# Best Brushes?



## LickOfPaint (Mar 9, 2012)

Just wondered which brushes you guys are using.


----------



## Robinson_Cnst (Jan 5, 2012)

I only buy Corona.


----------



## PowerWash (Mar 25, 2011)

Always been happy with purdy


----------



## hdavis (Feb 14, 2012)

Depends. For interior I use Wooster Silver Tip a lot. Also Corona, and a couple others for particular circumstances, but Silver Tip works well for most. Exterior I use Sherwin Williams Wave brushes, which are no longer available.


----------



## Workaholic (Feb 3, 2007)

Corona, Wooster and Purdy.


----------



## Sir Mixalot (Jan 6, 2008)

LickOfPaint said:


> Just wondered which brushes you guys are using.


Purdy and Wooster for me. :thumbsup:
What do you use LOP?


----------



## summithomeinc (Jan 3, 2011)

3 1/2" Wooster Jaguar Extra firm for exterior, 3" for interior. 2 1/2 for trim.


----------



## SuperiorHIP (Aug 15, 2010)

Corona for me. Like the chinex the most.


----------



## VinylHanger (Jul 14, 2011)

I love my Purdy Nylox brushes for exterior trim.


----------



## CB Painters (Dec 5, 2011)

I prefer Wooster and Williams.


----------



## Pete'sfeets (Mar 20, 2011)

wooster extra firm, I tend to get the 2 inch, I have tried some other wooster types but they mostly became dusters or shellac brushes. You can wash out a shellac primer brush but some how they seem to go soft. I like the 2 inch because there are so many colors to do in a day that washing them is just easier.


----------



## Alertchief (Jan 8, 2012)

Proform Picasso brushes. Angled and oval sash brush. One great brush.


----------



## ohiohomedoctor (Dec 26, 2010)

The one my painter brings. :thumbsup:


----------



## TNTRenovate (Aug 19, 2010)

How about using the search feature? There are a ton of threads on this topic. Not saying that you can't post, just why start a thread on a topic that has enough threads already. My guess is your next thread will be "Which is the best impact?"

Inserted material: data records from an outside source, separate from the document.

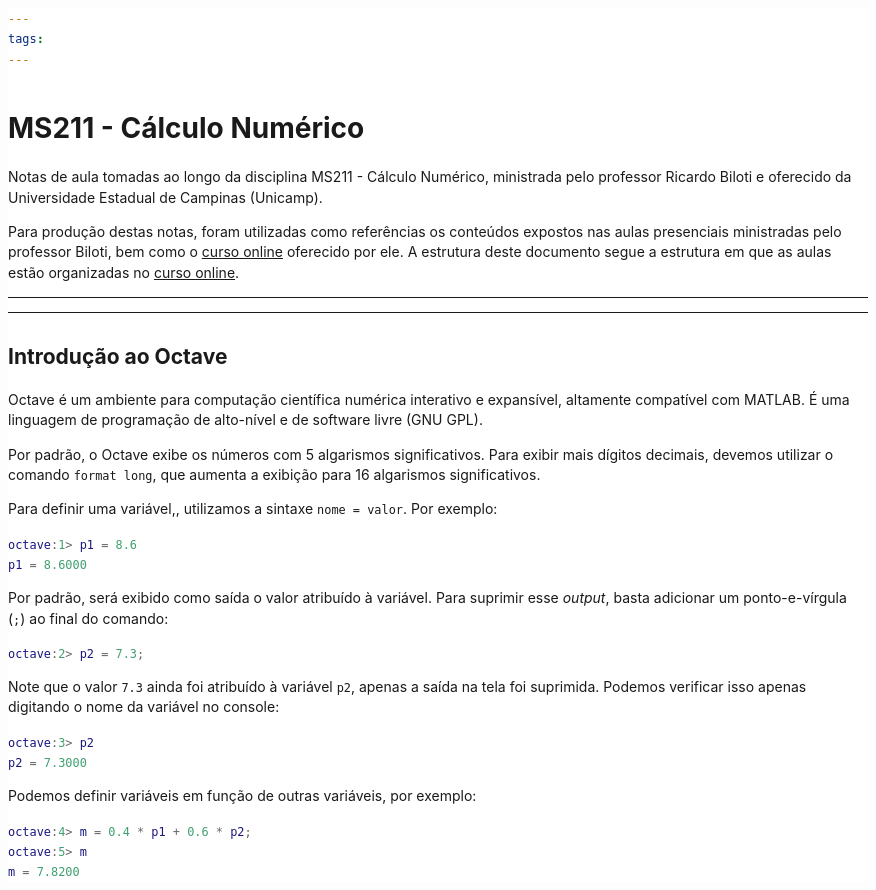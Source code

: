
 ```yaml
---
tags: 
---
```


# MS211 - Cálculo Numérico

Notas de aula tomadas ao longo da disciplina MS211 - Cálculo Numérico, ministrada pelo professor Ricardo Biloti e oferecido da Universidade Estadual de Campinas (Unicamp).

Para produção destas notas, foram utilizadas como referências os conteúdos expostos nas aulas presenciais ministradas pelo professor Biloti, bem como o [curso online][] oferecido por ele. A estrutura deste documento segue a estrutura em que as aulas estão organizadas no [curso online][].

[curso online]: https://www.ime.unicamp.br/~biloti/an/211/index.html

---

```toc
```

---

## Introdução ao Octave

Octave é um ambiente para computação científica numérica interativo e expansível, altamente compatível com MATLAB. É uma linguagem de programação de alto-nível e de software livre (GNU GPL).

Por padrão, o Octave exibe os números com 5 algarismos significativos. Para exibir mais dígitos decimais, devemos utilizar o comando `format long`, que aumenta a exibição para 16 algarismos significativos.

Para definir uma variável,, utilizamos a sintaxe `nome = valor`. Por exemplo:

```Matlab
octave:1> p1 = 8.6
p1 = 8.6000
```

Por padrão, será exibido como saída o valor atribuído à variável. Para suprimir esse *output*, basta adicionar um ponto-e-vírgula (`;`) ao final do comando:

```Matlab
octave:2> p2 = 7.3;
```

Note que o valor `7.3` ainda foi atribuído à variável `p2`, apenas a saída na tela foi suprimida. Podemos verificar isso apenas digitando o nome da variável no console:

```Matlab
octave:3> p2
p2 = 7.3000
```

Podemos definir variáveis em função de outras variáveis, por exemplo:

```Matlab
octave:4> m = 0.4 * p1 + 0.6 * p2;
octave:5> m
m = 7.8200
```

Purdy, Wooster...but I like Matt's answer best.


----------



## BWFS (Feb 26, 2012)

4" china chip brushes from Harbor Freight


----------



## summithomeinc (Jan 3, 2011)

TNTSERVICES said:


> How about using the search feature? There are a ton of threads on this topic. Not saying that you can't post, just why start a thread on a topic that has enough threads already. My guess is your next thread will be "Which is the best impact?"
> 
> Purdy, Wooster...but I like Matt's answer best.

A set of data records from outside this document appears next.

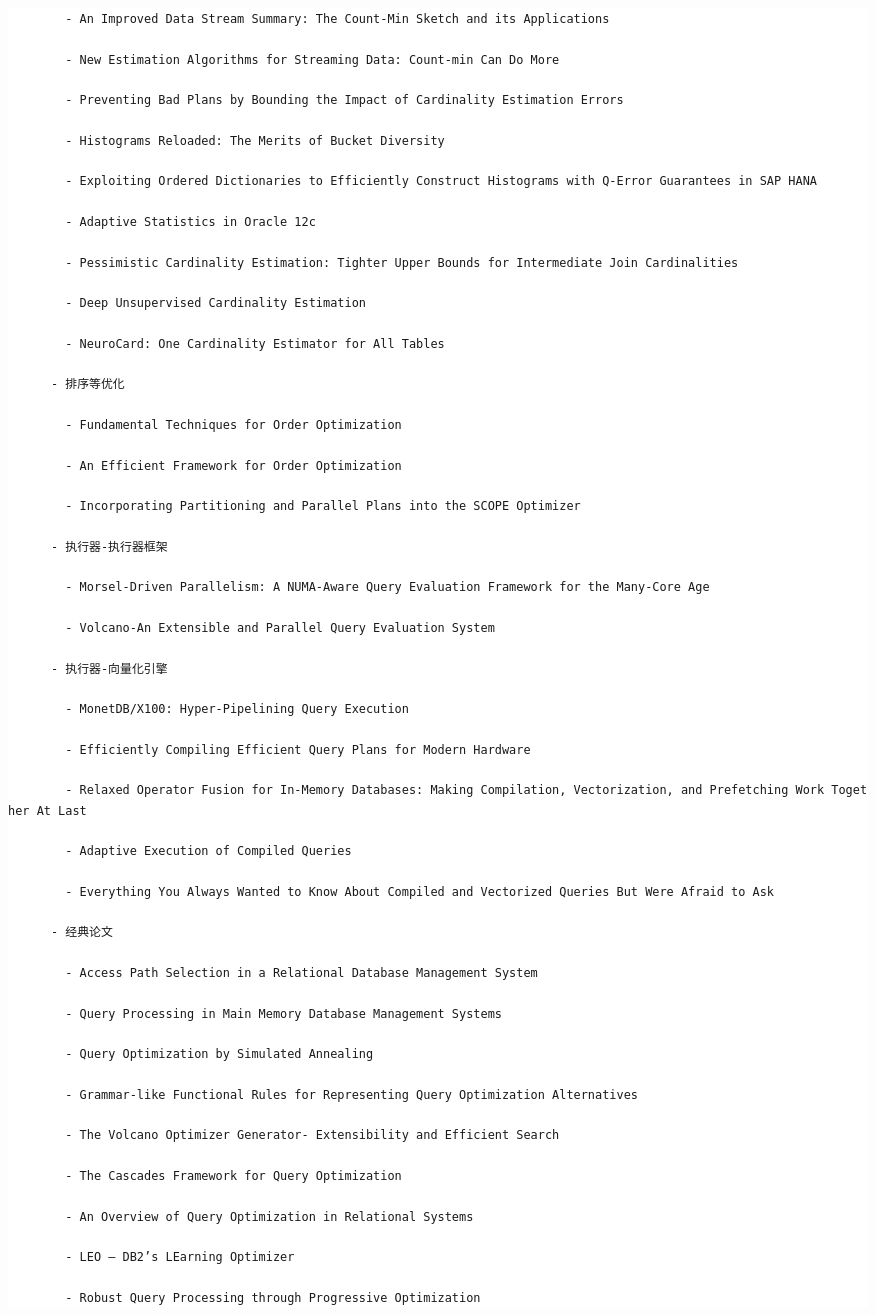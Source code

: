             - An Improved Data Stream Summary: The Count-Min Sketch and its Applications

            - New Estimation Algorithms for Streaming Data: Count-min Can Do More

            - Preventing Bad Plans by Bounding the Impact of Cardinality Estimation Errors

            - Histograms Reloaded: The Merits of Bucket Diversity

            - Exploiting Ordered Dictionaries to Efficiently Construct Histograms with Q-Error Guarantees in SAP HANA

            - Adaptive Statistics in Oracle 12c

            - Pessimistic Cardinality Estimation: Tighter Upper Bounds for Intermediate Join Cardinalities

            - Deep Unsupervised Cardinality Estimation

            - NeuroCard: One Cardinality Estimator for All Tables

          - 排序等优化

            - Fundamental Techniques for Order Optimization

            - An Efficient Framework for Order Optimization

            - Incorporating Partitioning and Parallel Plans into the SCOPE Optimizer

          - 执行器-执行器框架

            - Morsel-Driven Parallelism: A NUMA-Aware Query Evaluation Framework for the Many-Core Age

            - Volcano-An Extensible and Parallel Query Evaluation System

          - 执行器-向量化引擎

            - MonetDB/X100: Hyper-Pipelining Query Execution

            - Efficiently Compiling Efficient Query Plans for Modern Hardware

            - Relaxed Operator Fusion for In-Memory Databases: Making Compilation, Vectorization, and Prefetching Work Together At Last

            - Adaptive Execution of Compiled Queries

            - Everything You Always Wanted to Know About Compiled and Vectorized Queries But Were Afraid to Ask

          - 经典论文

            - Access Path Selection in a Relational Database Management System

            - Query Processing in Main Memory Database Management Systems

            - Query Optimization by Simulated Annealing

            - Grammar-like Functional Rules for Representing Query Optimization Alternatives

            - The Volcano Optimizer Generator- Extensibility and Efficient Search

            - The Cascades Framework for Query Optimization

            - An Overview of Query Optimization in Relational Systems

            - LEO – DB2’s LEarning Optimizer

            - Robust Query Processing through Progressive Optimization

You allways like Matt's answer:whistling


----------



## ohiohomedoctor (Dec 26, 2010)

summithomeinc said:


> You allways like Matt's answer:whistling


And I always like your answer... :whistling: So in essence we all agree. :thumbsup:


----------



## TNTRenovate (Aug 19, 2010)

summithomeinc said:


> You allways like Matt's answer:whistling


You haven't been around long. Go back and read our posts and you will see us butting heads quit a bit.


----------



## ohiohomedoctor (Dec 26, 2010)

TNTSERVICES said:


> You haven't been around long. Go back and read our posts and you will see us butting heads quit a bit.


God thats the truth. Hell we got banned together I think. It was so long ago I dont remember. :laughing:


----------



## TNTRenovate (Aug 19, 2010)

ohiohomedoctor said:


> God thats the truth. Hell we got banned together I think. It was so long ago I dont remember. :laughing:


I was banned for two weeks, you were banned for two hours...


----------



## ohiohomedoctor (Dec 26, 2010)

TNTSERVICES said:


> I was banned for two weeks, you were banned for two hours...


Again have no clue how that worked. But it was a difficult few hours for me.. :whistling:


----------



## aptpupil (Jun 12, 2010)

purdy


----------